Leidtragend in diesem unübersichtlichen Hauen und Stechen war wie stets die Bevölkerung. Denn Plündern und Morden waren wesentliche Bestandteile der "Kriegskunst": Die Soldaten mussten ihren Sold selbst eintreiben. Menschenleben spielten da keine Rolle.
Das belegt der Fall Neckargemünds. Aus Richtung Mosbach kommend wollte Tilly auf seinem Marsch nach Heidelberg diesen Vorposten unbedingt nehmen. Vier Tage lang dauerte der Kampf, dann - am 14. April 1622 - war das protestantische Städtchen erledigt: Die katholischen Eroberer metzelten alles nieder.
Tilly höchstpersönlich soll darüber gewacht haben, dass niemand am Leben blieb.
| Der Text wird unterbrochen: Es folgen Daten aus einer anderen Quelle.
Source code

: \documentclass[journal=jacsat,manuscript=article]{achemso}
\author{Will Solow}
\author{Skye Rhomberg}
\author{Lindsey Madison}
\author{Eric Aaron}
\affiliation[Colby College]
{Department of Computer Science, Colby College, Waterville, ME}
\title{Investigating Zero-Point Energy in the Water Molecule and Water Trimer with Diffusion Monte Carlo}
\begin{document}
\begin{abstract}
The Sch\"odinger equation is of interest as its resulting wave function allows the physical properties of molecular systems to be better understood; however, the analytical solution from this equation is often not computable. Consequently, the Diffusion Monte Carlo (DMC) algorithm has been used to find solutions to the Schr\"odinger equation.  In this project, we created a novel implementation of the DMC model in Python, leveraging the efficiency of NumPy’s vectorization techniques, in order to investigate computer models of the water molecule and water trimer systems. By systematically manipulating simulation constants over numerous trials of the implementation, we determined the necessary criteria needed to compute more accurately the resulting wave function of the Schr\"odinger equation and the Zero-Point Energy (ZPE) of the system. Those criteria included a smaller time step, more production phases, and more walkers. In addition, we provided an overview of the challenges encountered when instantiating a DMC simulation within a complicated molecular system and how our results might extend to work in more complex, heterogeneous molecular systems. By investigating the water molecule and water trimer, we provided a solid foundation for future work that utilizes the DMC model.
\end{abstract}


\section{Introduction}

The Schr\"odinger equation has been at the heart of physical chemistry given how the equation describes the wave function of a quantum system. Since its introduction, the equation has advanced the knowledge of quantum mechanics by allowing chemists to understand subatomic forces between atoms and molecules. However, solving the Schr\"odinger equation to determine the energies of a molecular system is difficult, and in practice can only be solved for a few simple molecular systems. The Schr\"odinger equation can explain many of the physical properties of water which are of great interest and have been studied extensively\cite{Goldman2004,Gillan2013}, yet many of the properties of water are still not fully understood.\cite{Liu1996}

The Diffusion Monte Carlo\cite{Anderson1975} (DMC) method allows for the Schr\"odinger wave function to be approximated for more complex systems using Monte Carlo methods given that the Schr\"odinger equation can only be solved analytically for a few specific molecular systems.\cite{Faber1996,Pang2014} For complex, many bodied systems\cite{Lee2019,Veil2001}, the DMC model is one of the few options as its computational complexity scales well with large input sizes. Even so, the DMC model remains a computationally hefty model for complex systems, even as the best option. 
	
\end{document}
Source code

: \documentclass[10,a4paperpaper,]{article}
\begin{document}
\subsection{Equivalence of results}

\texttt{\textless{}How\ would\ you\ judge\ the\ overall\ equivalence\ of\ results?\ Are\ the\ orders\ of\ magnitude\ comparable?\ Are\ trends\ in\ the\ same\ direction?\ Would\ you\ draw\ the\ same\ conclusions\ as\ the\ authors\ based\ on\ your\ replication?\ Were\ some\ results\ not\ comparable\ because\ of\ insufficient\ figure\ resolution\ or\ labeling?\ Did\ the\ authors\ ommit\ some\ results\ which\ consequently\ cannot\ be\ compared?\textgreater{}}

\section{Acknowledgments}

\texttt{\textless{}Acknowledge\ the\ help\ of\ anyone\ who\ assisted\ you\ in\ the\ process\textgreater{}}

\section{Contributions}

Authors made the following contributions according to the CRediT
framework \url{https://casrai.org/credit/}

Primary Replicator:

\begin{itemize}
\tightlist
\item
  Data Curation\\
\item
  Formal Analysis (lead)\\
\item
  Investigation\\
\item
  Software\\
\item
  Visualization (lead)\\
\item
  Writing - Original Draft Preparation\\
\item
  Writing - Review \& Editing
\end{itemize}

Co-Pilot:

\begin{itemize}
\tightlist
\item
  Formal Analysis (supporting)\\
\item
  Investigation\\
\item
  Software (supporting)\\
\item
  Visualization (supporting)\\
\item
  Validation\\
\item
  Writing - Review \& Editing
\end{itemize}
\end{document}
Als ihm dabei ein Soldat beichtete, dass er zwei kleine Kinder nicht habe umbringen können, weil sie ihn so unschuldig angelacht hätten, ließ er die Kinder auf den Marktplatz bringen und von einem seiner Offiziere erdolchen.
Diese Gräuel dürften den Dilsberger zu Ohren gekommen sein. Der dortige Kommandant Bartholomäus Schmid, der dem Heidelberger Befehlshaber Heinrich van der Merven unterstellt war, gab die Parole aus: Der Dilsberg werde sich "biß auf den letzten Bluts-Tropfen tapfer wehren".
Bemerkenswert: Im Stadtteil Dilsberg erinnert noch heute ein Straßenname an den Schlächter von Neckargemünd. Foto: Frenzel
Als Tilly am 16. April 1622 seine Truppen gegen das "Schloss Dils᠆perg" anrennen ließ, wurden sie zurückgeschlagen. Gemeinsam mit den Einwohnern gelang es der militärischen Garnison, die Angriffe abzuwehren. Selbst Bienenkörbe sollen die Verteidiger den Katholiken entgegengeschleudert haben.
Am 19. April 1622 zog Tilly aus Neckargemünd ab. Der Dilsberg war ihm nicht so wichtig. Tilly wandte sich wieder seinem Hauptziel zu: Heidelberg. Schon im Vorjahr hatte er die nördliche Neckarseite den Protestanten entrissen, jetzt wollte er den Heidelberger Süden erobern und verlagerte sein Hauptquartier nach Wies-loch.
Doch der Kampf um Neckargemünd und Dilsberg hatte Tilly zu viel Zeit gekostet: Eine protestantische Übermacht hatte sich zwischenzeitlich formiert und fügte ihm bei Mingolsheim eine schwere Niederlage zu. 2000 seiner 12.000 Männer wurden getötet. Tilly musste sich zurückziehen - vorübergehend.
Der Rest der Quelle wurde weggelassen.